There's no getting away from PPPoE - however you should look for a router that supports RFC 4638 so you can run full 1500 byte packets across the Internet links. I assume BT support these, I know the underlying service does.
 
Forgive my ignorance with these dual WAN setup failover/load balancing routers but if say I have an in house mail server connected to this how would the IP address resolve between the two connections?
 
I wouldn't try and load balance really, at least not from day one - just do some basic routing policy. E.g. use one line for important real-time stuff like voice if you run that, remote desktop services, business critical cloud services etc. and use the other for web browsing, downloading software updates.
 
I think you need to keep the Openreach ONTs as well - though that's not really a bad thing since they are considered part of the service and just provide a demarcation point and something for Openreach to run tests to.

You might potentially be able to use something like a GPON SFP on the fibre, but there's really no point.
 
Bit of a thread resurrection. Got that Draytek 2925 Router and it's been fantastic and a much better device than the home hub.

Reason for posting again is that BT are having a laugh with us. They've called out of the blue and are now pushing SIP onto us to which I ask why are we being offered this now that we have had all these ISDN and phone systems put in. Fast forward to pushing lease lines and not costing much more and all that BS. Can't get SIP over FTTP and now can't upgrade our speeds higher than 76mbps on FTTP business...what truth is in this?

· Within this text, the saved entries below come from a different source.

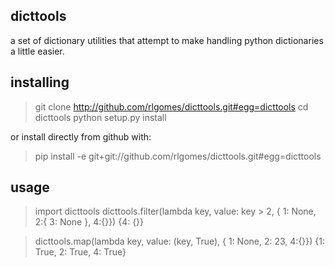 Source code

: dicttools
---------

a set of dictionary utilities that attempt to make handling python dictionaries
a little easier. 

installing
----------

> git clone http://github.com/rlgomes/dicttools.git#egg=dicttools
> cd dicttools
> python setup.py install

or install directly from github with:

> pip install -e git+git://github.com/rlgomes/dicttools.git#egg=dicttools

usage
-----

> import dicttools
> dicttools.filter(lambda key, value: key > 2, { 1: None, 2:{ 3: None }, 4:{}})
{4: {}}

> dicttools.map(lambda key, value: (key, True), { 1: None, 2: 23, 4:{}})
{1: True, 2: True, 4: True}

We bought these FTTP on the premise that we could upgrade to higher speeds. Total shambles...
 
SIP can easily be run over FTTP/C, hell it can be run over ADSL if it is a decent ADSL connection and not used for Data as well. A single SIP call even using the least compressed codec available to SIP at the moment (G711) only uses 64kbps + overheads which amounts to less than 100kbps for each call, so on a half meg connection you should be able to run 4 or 5 calls without issues.

SIP is the way forward and has been our primary line type for a good few years now.

Once you add up the individual costs of all these different connections a decent leased line with a reputable provider (expo-e, Virtual1, etc) probably wont actually cost that much more. Then get a decent firewall on it rather than a router and away you go.

If you then go that way the options on the IP Office open up greatly, one-x mobile, softphone communicator, click to dial, outlook integration (release versions permitting) to name a few.
 
Bit of a thread resurrection. Got that Draytek 2925 Router and it's been fantastic and a much better device than the home hub.

Reason for posting again is that BT are having a laugh with us. They've called out of the blue and are now pushing SIP onto us to which I ask why are we being offered this now that we have had all these ISDN and phone systems put in. Fast forward to pushing lease lines and not costing much more and all that BS. Can't get SIP over FTTP and now can't upgrade our speeds higher than 76mbps on FTTP business...what truth is in this?

We bought these FTTP on the premise that we could upgrade to higher speeds. Total shambles...

BT Business don't seem to offer their business broadband services at rates higher than 80/20, regardless of the physical connection. I assume they don't want to take away from their BTnet leased line service. They physical network can do whatever Openreach offer, I have no idea what ISPs are providing business-grade FTTP services at the same sort of speeds that are available to consumers, it's unfortunately a bit of an ignored product.